Relaxin' in London 伊藤広規、ロンドンを往く 4 <バトラーズ・ワーフでシェー!>
2012年9月11日 初出
キングス・クロス駅(King's Cross)。こっちの人は「King's X」なんて書きますな…カッコいいね。
『ロンドン紀行2012』のスコットランド行きのところで紹介した通り、この駅は北へ向かう路線のターミナル駅。東京でいえば上野ですな。いつもたくさんの昇降客でゴッタ返している。
今日も天気の悪さは絶好調で、日が経つにつれて回復してくれるどころか、日増しに悪くなってる感すらある!なので、先を急いでもどうせ雨に遭って足止めを食らうから、「焦らずゆっくり行こう!」ということになった。
そこで、くり子さんのリクエストにこたえて、キングス・クロス駅名物の「9と3/4番線ホーム」を見に行くことに…。
「きゅーとよんぶんのさん?ホントにそんなのあるんですか?」とくり子さんに訊きなおす。「あるわよ~!」とくり子さんは駅の案内係に突撃!
ホントだ!ホントにあるのね?で、これナニかと思ったら「ハリー・ポッター」に出てくるんですってね?くり子さんがポッタリアンだったとは知らなんだ。
私は原作を読んだこともないし、映画をほんのチラリとしか観たことがないのだが、そのチラリと観た瞬間にお隣のセント・パンクラス駅が登場していたのを見逃さなかった。
その奥にはFuller's直営のダイニング・ルームができていた。Fuller'sは由緒正しいビールメーカーで、工場のひとつがハマースミスにある。以前はハマースミスのホテルを定宿にしていたので、工場の周りを散策したことがあったが、工場稼働時に近くに行くと何ともいえない、普段の東京の生活にはないにおいがあたりに充満していた。麦を加工する過程のにおいらしい。私は決していい香りだとは思わなかった。
このことをホテルの受付の若い女性に話すと、「アラ!いい香りじゃない?私は好きよ!このあたりの人はみんなあの香りが好きなのよ!」と言っていた。

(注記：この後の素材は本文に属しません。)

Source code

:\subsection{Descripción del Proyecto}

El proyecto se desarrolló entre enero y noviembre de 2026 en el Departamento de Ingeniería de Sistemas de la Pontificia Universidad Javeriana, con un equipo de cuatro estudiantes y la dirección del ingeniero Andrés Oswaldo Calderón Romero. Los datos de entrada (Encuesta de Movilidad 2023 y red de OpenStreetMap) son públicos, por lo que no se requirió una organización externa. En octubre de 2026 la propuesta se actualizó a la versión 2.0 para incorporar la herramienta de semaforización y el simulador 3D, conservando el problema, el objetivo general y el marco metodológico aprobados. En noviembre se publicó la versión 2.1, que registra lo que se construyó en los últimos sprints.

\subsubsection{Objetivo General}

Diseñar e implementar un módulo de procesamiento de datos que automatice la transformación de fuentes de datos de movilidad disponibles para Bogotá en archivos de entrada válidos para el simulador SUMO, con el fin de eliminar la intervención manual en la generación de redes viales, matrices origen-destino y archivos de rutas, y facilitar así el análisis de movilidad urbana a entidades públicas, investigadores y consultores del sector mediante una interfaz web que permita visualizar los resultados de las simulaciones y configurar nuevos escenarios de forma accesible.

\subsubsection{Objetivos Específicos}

どこかのパブでもらって来たFuller'sが出している小冊子、「賢い飲み方ガイド」。中を見ると「賢い飲み方のコツ」が書いてある;
1.自分のペースで飲むこと
2.何かを食べながら飲むこと
3.ソフトドリンクといっしょに飲むこと
4.「Ikki」はしないこと
…ま、4はウソだけどね。
ひとつひとつ文句をつけるのであれば(別段文句をつける必要はないんだけど、がチョット言いたくなるようなコツなんだもん!)…
1.自分のペースで飲みたいけど、もしそうすれば、同席しているイギリスの人たちの5倍は飲んでしまうことになる。間違っても彼らみたいに1パイントのビールを飲むのに1時間もかけられない!こちとら江戸っ子だ!と思わずにはいられないイギリス人のスローペースなのだが、もちろん私なんてのは最もよくない飲み方で、そういう人に惑わされずゆっくり飲みましょう…ということ。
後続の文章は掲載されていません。